__Exercise description__: The data below should be printed in full, exactly, and without any of its images.

__Data in this exercise__:
=== Section Start ===

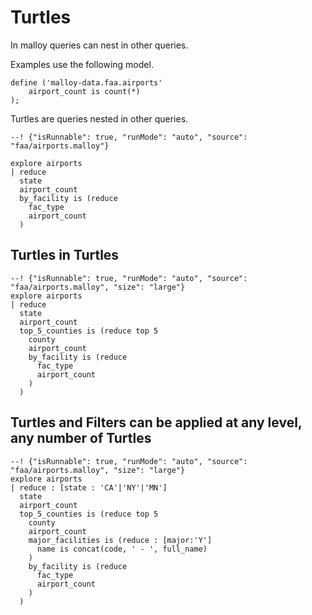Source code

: # Turtles
In malloy queries can nest in other queries.  

Examples use the following model.

```malloy
define ('malloy-data.faa.airports'
    airport_count is count(*)
);
```

Turtles are queries nested in other queries.

```malloy
--! {"isRunnable": true, "runMode": "auto", "source": "faa/airports.malloy"}

explore airports 
| reduce
  state
  airport_count
  by_facility is (reduce
    fac_type
    airport_count
  )
```


##   Turtles in Turtles

```malloy
--! {"isRunnable": true, "runMode": "auto", "source": "faa/airports.malloy", "size": "large"}
explore airports 
| reduce
  state
  airport_count
  top_5_counties is (reduce top 5
    county
    airport_count
    by_facility is (reduce
      fac_type
      airport_count
    )
  )
```

##   Turtles and Filters can be applied at any level, any number of Turtles

```malloy
--! {"isRunnable": true, "runMode": "auto", "source": "faa/airports.malloy", "size": "large"}
explore airports 
| reduce : [state : 'CA'|'NY'|'MN']
  state
  airport_count
  top_5_counties is (reduce top 5
    county
    airport_count
    major_facilities is (reduce : [major:'Y']
      name is concat(code, ' - ', full_name)
    )
    by_facility is (reduce
      fac_type
      airport_count
    )
  )
```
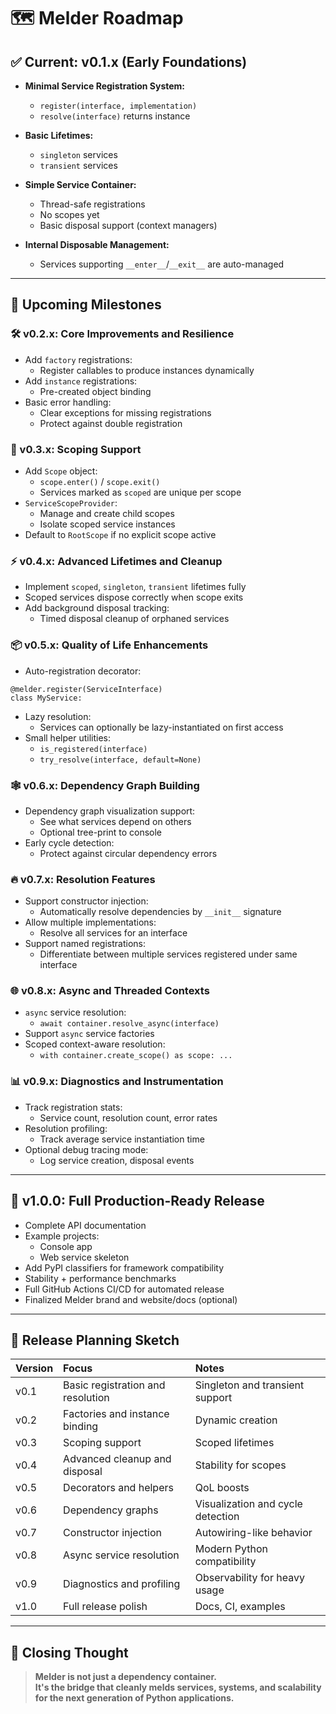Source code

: # 🗺️ Melder Roadmap

## ✅ Current: v0.1.x (Early Foundations)

- **Minimal Service Registration System:**
  - `register(interface, implementation)`
  - `resolve(interface)` returns instance

- **Basic Lifetimes:**
  - `singleton` services
  - `transient` services

- **Simple Service Container:**
  - Thread-safe registrations
  - No scopes yet
  - Basic disposal support (context managers)

- **Internal Disposable Management:**
  - Services supporting `__enter__`/`__exit__` are auto-managed

---

## 🚧 Upcoming Milestones

### 🛠 v0.2.x: Core Improvements and Resilience

- Add `factory` registrations:
  - Register callables to produce instances dynamically
- Add `instance` registrations:
  - Pre-created object binding
- Basic error handling:
  - Clear exceptions for missing registrations
  - Protect against double registration

### 🧠 v0.3.x: Scoping Support

- Add `Scope` object:
  - `scope.enter()` / `scope.exit()`
  - Services marked as `scoped` are unique per scope
- `ServiceScopeProvider`:
  - Manage and create child scopes
  - Isolate scoped service instances
- Default to `RootScope` if no explicit scope active

### ⚡ v0.4.x: Advanced Lifetimes and Cleanup

- Implement `scoped`, `singleton`, `transient` lifetimes fully
- Scoped services dispose correctly when scope exits
- Add background disposal tracking:
  - Timed disposal cleanup of orphaned services

### 📦 v0.5.x: Quality of Life Enhancements

- Auto-registration decorator:

```bash>
@melder.register(ServiceInterface)
class MyService:
```

- Lazy resolution:
  - Services can optionally be lazy-instantiated on first access
- Small helper utilities:
  - `is_registered(interface)`
  - `try_resolve(interface, default=None)`

### 🕸️ v0.6.x: Dependency Graph Building

- Dependency graph visualization support:
  - See what services depend on others
  - Optional tree-print to console
- Early cycle detection:
  - Protect against circular dependency errors

### 🔥 v0.7.x: Resolution Features

- Support constructor injection:
  - Automatically resolve dependencies by `__init__` signature
- Allow multiple implementations:
  - Resolve all services for an interface
- Support named registrations:
  - Differentiate between multiple services registered under same interface

### 🌐 v0.8.x: Async and Threaded Contexts

- `async` service resolution:
  - `await container.resolve_async(interface)`
- Support `async` service factories
- Scoped context-aware resolution:
  - `with container.create_scope() as scope: ...`

### 📊 v0.9.x: Diagnostics and Instrumentation

- Track registration stats:
  - Service count, resolution count, error rates
- Resolution profiling:
  - Track average service instantiation time
- Optional debug tracing mode:
  - Log service creation, disposal events

---

## 🚀 v1.0.0: Full Production-Ready Release

- Complete API documentation
- Example projects:
  - Console app
  - Web service skeleton
- Add PyPI classifiers for framework compatibility
- Stability + performance benchmarks
- Full GitHub Actions CI/CD for automated release
- Finalized Melder brand and website/docs (optional)

---

## 📅 Release Planning Sketch

| Version | Focus | Notes |
|:---|:---|:---|
| v0.1 | Basic registration and resolution | Singleton and transient support |
| v0.2 | Factories and instance binding | Dynamic creation |
| v0.3 | Scoping support | Scoped lifetimes |
| v0.4 | Advanced cleanup and disposal | Stability for scopes |
| v0.5 | Decorators and helpers | QoL boosts |
| v0.6 | Dependency graphs | Visualization and cycle detection |
| v0.7 | Constructor injection | Autowiring-like behavior |
| v0.8 | Async service resolution | Modern Python compatibility |
| v0.9 | Diagnostics and profiling | Observability for heavy usage |
| v1.0 | Full release polish | Docs, CI, examples |

---

## 📣 Closing Thought

> **Melder is not just a dependency container.  
> It's the bridge that cleanly melds services, systems, and scalability for the next generation of Python applications.**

=== Section End ===

__Reply__:
Source code

: # Turtles
In malloy queries can nest in other queries.  

Examples use the following model.

```malloy
define ('malloy-data.faa.airports'
    airport_count is count(*)
);
```

Turtles are queries nested in other queries.

```malloy
--! {"isRunnable": true, "runMode": "auto", "source": "faa/airports.malloy"}

explore airports 
| reduce
  state
  airport_count
  by_facility is (reduce
    fac_type
    airport_count
  )
```


##   Turtles in Turtles

```malloy
--! {"isRunnable": true, "runMode": "auto", "source": "faa/airports.malloy", "size": "large"}
explore airports 
| reduce
  state
  airport_count
  top_5_counties is (reduce top 5
    county
    airport_count
    by_facility is (reduce
      fac_type
      airport_count
    )
  )
```

##   Turtles and Filters can be applied at any level, any number of Turtles

```malloy
--! {"isRunnable": true, "runMode": "auto", "source": "faa/airports.malloy", "size": "large"}
explore airports 
| reduce : [state : 'CA'|'NY'|'MN']
  state
  airport_count
  top_5_counties is (reduce top 5
    county
    airport_count
    major_facilities is (reduce : [major:'Y']
      name is concat(code, ' - ', full_name)
    )
    by_facility is (reduce
      fac_type
      airport_count
    )
  )
```
Source code

: # 🗺️ Melder Roadmap

## ✅ Current: v0.1.x (Early Foundations)

- **Minimal Service Registration System:**
  - `register(interface, implementation)`
  - `resolve(interface)` returns instance

- **Basic Lifetimes:**
  - `singleton` services
  - `transient` services

- **Simple Service Container:**
  - Thread-safe registrations
  - No scopes yet
  - Basic disposal support (context managers)

- **Internal Disposable Management:**
  - Services supporting `__enter__`/`__exit__` are auto-managed

---

## 🚧 Upcoming Milestones

### 🛠 v0.2.x: Core Improvements and Resilience

- Add `factory` registrations:
  - Register callables to produce instances dynamically
- Add `instance` registrations:
  - Pre-created object binding
- Basic error handling:
  - Clear exceptions for missing registrations
  - Protect against double registration

### 🧠 v0.3.x: Scoping Support

- Add `Scope` object:
  - `scope.enter()` / `scope.exit()`
  - Services marked as `scoped` are unique per scope
- `ServiceScopeProvider`:
  - Manage and create child scopes
  - Isolate scoped service instances
- Default to `RootScope` if no explicit scope active

### ⚡ v0.4.x: Advanced Lifetimes and Cleanup

- Implement `scoped`, `singleton`, `transient` lifetimes fully
- Scoped services dispose correctly when scope exits
- Add background disposal tracking:
  - Timed disposal cleanup of orphaned services

### 📦 v0.5.x: Quality of Life Enhancements

- Auto-registration decorator:

```bash>
@melder.register(ServiceInterface)
class MyService:
```

- Lazy resolution:
  - Services can optionally be lazy-instantiated on first access
- Small helper utilities:
  - `is_registered(interface)`
  - `try_resolve(interface, default=None)`

### 🕸️ v0.6.x: Dependency Graph Building

- Dependency graph visualization support:
  - See what services depend on others
  - Optional tree-print to console
- Early cycle detection:
  - Protect against circular dependency errors

### 🔥 v0.7.x: Resolution Features

- Support constructor injection:
  - Automatically resolve dependencies by `__init__` signature
- Allow multiple implementations:
  - Resolve all services for an interface
- Support named registrations:
  - Differentiate between multiple services registered under same interface

### 🌐 v0.8.x: Async and Threaded Contexts

- `async` service resolution:
  - `await container.resolve_async(interface)`
- Support `async` service factories
- Scoped context-aware resolution:
  - `with container.create_scope() as scope: ...`

### 📊 v0.9.x: Diagnostics and Instrumentation

- Track registration stats:
  - Service count, resolution count, error rates
- Resolution profiling:
  - Track average service instantiation time
- Optional debug tracing mode:
  - Log service creation, disposal events

---

## 🚀 v1.0.0: Full Production-Ready Release

- Complete API documentation
- Example projects:
  - Console app
  - Web service skeleton
- Add PyPI classifiers for framework compatibility
- Stability + performance benchmarks
- Full GitHub Actions CI/CD for automated release
- Finalized Melder brand and website/docs (optional)

---

## 📅 Release Planning Sketch

| Version | Focus | Notes |
|:---|:---|:---|
| v0.1 | Basic registration and resolution | Singleton and transient support |
| v0.2 | Factories and instance binding | Dynamic creation |
| v0.3 | Scoping support | Scoped lifetimes |
| v0.4 | Advanced cleanup and disposal | Stability for scopes |
| v0.5 | Decorators and helpers | QoL boosts |
| v0.6 | Dependency graphs | Visualization and cycle detection |
| v0.7 | Constructor injection | Autowiring-like behavior |
| v0.8 | Async service resolution | Modern Python compatibility |
| v0.9 | Diagnostics and profiling | Observability for heavy usage |
| v1.0 | Full release polish | Docs, CI, examples |

---

## 📣 Closing Thought

> **Melder is not just a dependency container.  
> It's the bridge that cleanly melds services, systems, and scalability for the next generation of Python applications.**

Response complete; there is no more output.